Dem Kater Puma vom Xaverhof war der Krach völlig egal! Die Schafe waren etwas vorsichtig und fluchtbereit. Pony Scho Seppe drehte einmal um 19 Uhr kurz durch, beruhigte sih aber schnell in seiner Herde wieder. Foxi ward nicht mehr gesehen und tauchte weit nach Mitternacht - oh endlich Entspannung/Entwarnung! wieder auf.

Wie Lady-Frauchens neuer Freund ohne Hunde-Erfahrung mit Lady über die Mitternacht gekommen ist, werde ich erfahren, wenn ich den sensiblen Hütehund heute wieder abhole.
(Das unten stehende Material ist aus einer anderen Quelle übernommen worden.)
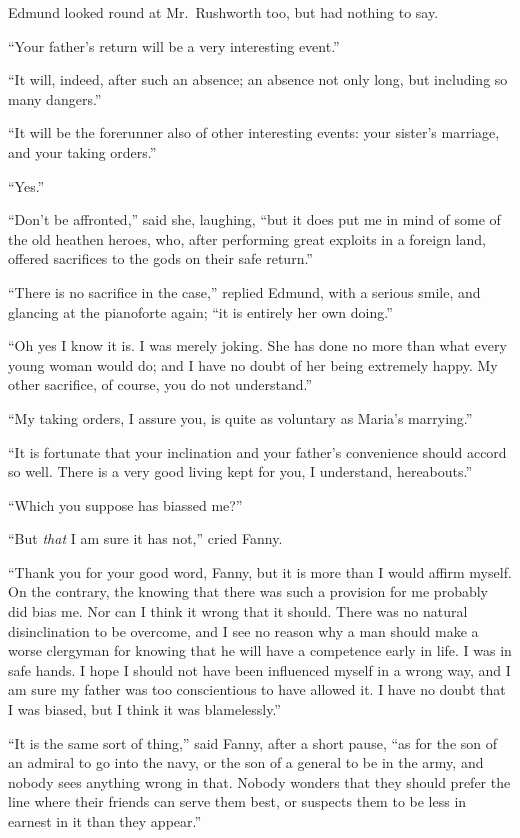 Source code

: \documentclass{article}
\begin{document}
Edmund looked round at Mr.\ Rushworth too, but had nothing
to say.

``Your father's return will be a very interesting event.''

``It will, indeed, after such an absence; an absence
not only long, but including so many dangers.''

``It will be the forerunner also of other interesting events:
your sister's marriage, and your taking orders.''

``Yes.''

``Don't be affronted,'' said she, laughing, ``but it does
put me in mind of some of the old heathen heroes, who,
after performing great exploits in a foreign land,
offered sacrifices to the gods on their safe return.''

``There is no sacrifice in the case,'' replied Edmund,
with a serious smile, and glancing at the pianoforte again;
``it is entirely her own doing.''

``Oh yes I know it is.  I was merely joking.  She has
done no more than what every young woman would do;
and I have no doubt of her being extremely happy.
My other sacrifice, of course, you do not understand.''

``My taking orders, I assure you, is quite as voluntary
as Maria's marrying.''

``It is fortunate that your inclination and your father's
convenience should accord so well.  There is a very good
living kept for you, I understand, hereabouts.''

``Which you suppose has biassed me?''

``But \emph{that} I am sure it has not,'' cried Fanny.

``Thank you for your good word, Fanny, but it is more than
I would affirm myself.  On the contrary, the knowing
that there was such a provision for me probably did
bias me.  Nor can I think it wrong that it should.
There was no natural disinclination to be overcome,
and I see no reason why a man should make a worse clergyman
for knowing that he will have a competence early in life.
I was in safe hands.  I hope I should not have been
influenced myself in a wrong way, and I am sure my father
was too conscientious to have allowed it.  I have no doubt
that I was biased, but I think it was blamelessly.''

``It is the same sort of thing,'' said Fanny, after a
short pause, ``as for the son of an admiral to go into
the navy, or the son of a general to be in the army,
and nobody sees anything wrong in that.  Nobody wonders
that they should prefer the line where their friends can
serve them best, or suspects them to be less in earnest
in it than they appear.''
\end{document}
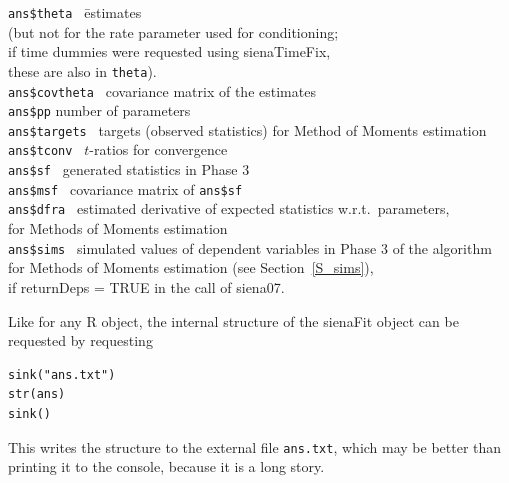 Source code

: \documentclass[a4paper,fleqn,11pt]{article}
\newcommand{\+}{\, + \,}
\newcommand{\R}{{\sf R }}
\begin{document}
\begin{tabbing}
 \texttt{ans\$theta  }\hspace{3em}    \=  estimates  \\
                                      \> (but not for the rate parameter used
                                                       for conditioning;\\
                                      \> if time dummies were requested using
                                            \textsf{sienaTimeFix},\\
                                      \> these are also in \texttt{theta}). \\
 \texttt{ans\$covtheta   }            \> covariance matrix of the estimates \\
 \texttt{ans\$pp}                     \> number of parameters  \\
 \texttt{ans\$targets }               \> targets (observed statistics)
                                         for Method of Moments estimation  \\
 \texttt{ans\$tconv   }               \> $t$-ratios for convergence  \\
 \texttt{ans\$sf    }                 \>  generated statistics in Phase 3 \\
 \texttt{ans\$msf   }                 \>  covariance matrix of
                                           \texttt{ans\$sf    } \\
 \texttt{ans\$dfra  }                 \> estimated derivative of expected
                                            statistics w.r.t.\ parameters,  \\
                                     \>   for Methods of Moments estimation  \\
 \texttt{ans\$sims }               \> simulated values of dependent variables
                                      in Phase 3 of the algorithm     \\
                                    \>     for Methods of Moments estimation
                                        (see Section~\ref{S_sims}),    \\
                                       \>  if \textsf{returnDeps = TRUE}
                                        in the call of \textsf{siena07}.
\end{tabbing}
Like for any \R object, the internal structure of the \textsf{sienaFit} object
can be requested by requesting
\begin{verbatim}
sink("ans.txt")
str(ans)
sink()
\end{verbatim}
This writes the structure to the external file \texttt{ans.txt}, which may
be better than printing it to the console, because it is a long story.
\end{document}
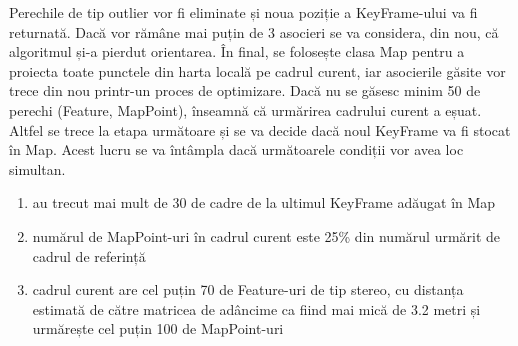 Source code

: \documentclass[12pt,a4paper]{report}
\begin{document}
Perechile de tip outlier vor fi eliminate și noua poziție a KeyFrame-ului va fi returnată. Dacă 
vor rămâne mai puțin de 3 asocieri se va considera, din nou, că algoritmul și-a pierdut orientarea.
În final, se folosește clasa Map pentru a proiecta toate punctele din harta locală pe cadrul curent,
iar asocierile găsite vor trece din nou printr-un proces de optimizare. Dacă nu se găsesc minim
50 de perechi (Feature, MapPoint), înseamnă că urmărirea cadrului curent a eșuat. Altfel se 
trece la etapa următoare și se va decide dacă  noul KeyFrame va fi stocat în Map. Acest lucru 
se va întâmpla dacă următoarele condiții vor avea loc simultan.    
\begin{enumerate}
    \item au trecut mai mult de 30 de cadre de la ultimul KeyFrame adăugat în Map
    \item numărul de MapPoint-uri în cadrul curent este 25\% din numărul urmărit de cadrul de referință
    \item cadrul curent are cel puțin 70 de Feature-uri de tip stereo, cu distanța estimată de către matricea de adâncime 
    ca fiind mai mică de 3.2 metri și urmărește cel puțin 100 de MapPoint-uri
\end{enumerate}
\end{document}
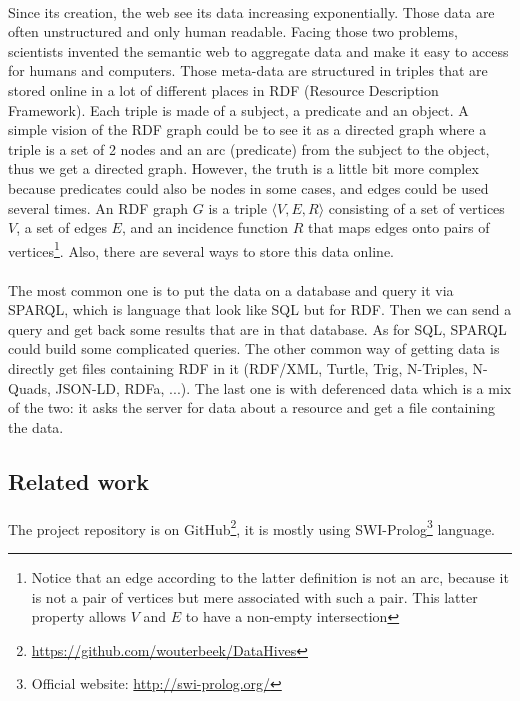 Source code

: \documentclass{article}
\begin{document}
		\paragraph{} %
			Since its creation, the web see its data increasing exponentially.
			Those data are often unstructured and only human readable.
			Facing those two problems, scientists invented the semantic web to aggregate data
			and make it easy to access for humans and computers.\cite{Grigoris12}
			Those meta-data are structured in triples that are stored online in a lot of different places in RDF
			(Resource Description Framework).
			Each triple is made of a subject, a predicate and an object.
			A simple vision of the RDF graph could be to see it as a directed graph where a triple is a set of 2 nodes and an arc
			(predicate) from the subject to the object, thus we get a directed graph.
			However, the truth is a little bit more complex because predicates could also be nodes in some cases,
			and edges could be used several times.
			An RDF graph $G$ is a triple $\langle V, E, R \rangle$ consisting of a set of vertices $V$, a set of edges $E$,
			and an incidence function $R$ that maps edges onto pairs of vertices\footnote{
				Notice that an edge according to the latter definition is not an arc,
				because it is not a pair of vertices but mere associated with such a pair.
				This latter property allows $V$ and $E$ to have a non-empty intersection
			}.
			Also, there are several ways to store this data online.
		\paragraph{} %
			The most common one is to put the data on a database and query it via SPARQL,
			which is language that look like SQL but for RDF.
			Then we can send a query and get back some results that are in that database.
			As for SQL, SPARQL could build some complicated queries.
			The other common way of getting data is directly get files containing RDF in it
			(RDF/XML, Turtle, Trig, N-Triples, N-Quads, JSON-LD, RDFa, ...).
			The last one is with deferenced data which is a mix of the two:
			it asks the server for data about a resource and get a file containing the data.
	\subsection{Related work}
		\paragraph{}
			The project repository is on GitHub\footnote{ \url{https://github.com/wouterbeek/DataHives}},
			it is mostly using SWI-Prolog\footnote{ Official website: \url{http://swi-prolog.org/}} language.
\end{document}
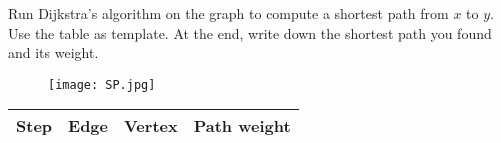 \documentclass[letterpaper,9pt,addpoints]{exam}
\begin{document}
\begin{questions}
 \newpage



\question[25]
Run Dijkstra's algorithm on the graph to compute a shortest path from $x$ to $y$. Use the table as template. At the end, write down the shortest path you found and its weight.
\begin{figure}[h] %
  \center
  \texttt{[image: SP.jpg]}
  \end{figure}
\begin{table}[h]
  \centering
\begin{tabular}{p{}p{}p{}p{}}
Step& Edge& Vertex& Path weight\\
\hline 
\end{tabular}
\end{table}



\end{questions}
\end{document}
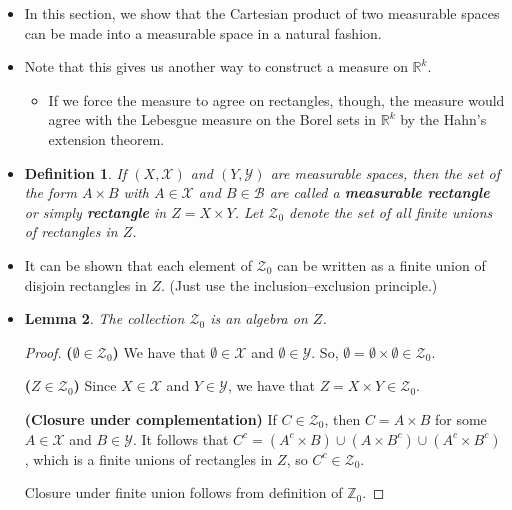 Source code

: \documentclass[10pt]{article}
\newtheorem{lemma}{Lemma}
\newtheorem{definition}[lemma]{Definition}
\newcommand{\mcal}[1]{\mathcal{#1}}
\newcommand{\Real}{\mathbb{R}}
\begin{document}
\begin{itemize}
  \item In this section, we show that the Cartesian product of two measurable spaces can be made into a measurable space in a natural fashion.
  
  \item Note that this gives us another way to construct a measure on $\Real^k$.
  \begin{itemize}
    \item If we force the measure to agree on rectangles, though, the measure would agree with the Lebesgue measure on the Borel sets in $\Real^k$ by the Hahn's extension theorem.
  \end{itemize}
  
  \item \begin{definition}
    If $(X,\mcal{X})$ and $(Y,\mcal{Y})$ are measurable spaces, then the set of the form $A \times B$ with $A \in \mcal{X}$ and $B \in \mcal{B}$ are called a {\bf measurable rectangle} or simply {\bf rectangle} in $Z = X \times Y$. Let $\mcal{Z}_0$ denote the set of all finite unions of rectangles in $Z$.
  \end{definition}

  \item It can be shown that each element of $\mcal{Z}_0$ can be written as a finite union of disjoin rectangles in $Z$. (Just use the inclusion--exclusion principle.)
  
  \item \begin{lemma}
    The collection $\mcal{Z}_0$ is an algebra on $Z$.
  \end{lemma}

  \begin{proof}
    {\bf ($\emptyset \in \mcal{Z}_0$)} We have that $\emptyset \in \mcal{X}$ and $\emptyset \in \mcal{Y}$. So, $\emptyset = \emptyset \times \emptyset \in \mcal{Z}_0$.

    {\bf ($Z \in \mcal{Z}_0$)} Since $X \in \mcal{X}$ and $Y \in \mcal{Y}$, we have that $Z = X \times Y \in \mcal{Z}_0$.

    {\bf (Closure under complementation)} If $C \in \mcal{Z}_0$, then $C = A \times B$ for some $A \in \mcal{X}$ and $B \in \mcal{Y}$. It follows that $C^c = (A^c \times B) \cup (A \times B^c) \cup (A^c \times B^c)$, which is a finite unions of rectangles in $Z$, so $C^c \in \mathcal{Z}_0$.

    Closure under finite union follows from definition of $\mathbb{Z}_0$.
  \end{proof}


\end{itemize}
\end{document}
Wir feierten Glockenläutend zu dritt. Manuel war da, Leonhard in München, Johannes in Frankfurt). Die zwei Männer im Stufferhaus haben mir und sich eine ganz sehr leckere Pizza  (Rezept von Leonhard mit Ruccola und Zitrone auf Tomate-Mozzarella!) bereitet, welche wir mit großen Appetit und Hunger nach meinem Lady-Nacht-Trip verspeisten.


Und zum Übergng 2016/20 17 läuteten wir in unserer Holzkirche gegen jedweden Kirche nach alter Tradition eine Viertelstunde lang sportiv die Glocke.


Viele Grüße,

Eure Silvester-bei-Schneetreiben geborene Dori

 Spruch gefunden: Silvester und Neujahr sind kein Ende und kein Anfang, sondern ein  Weiterleben mit den Erfahrungen, die man gemacht hat.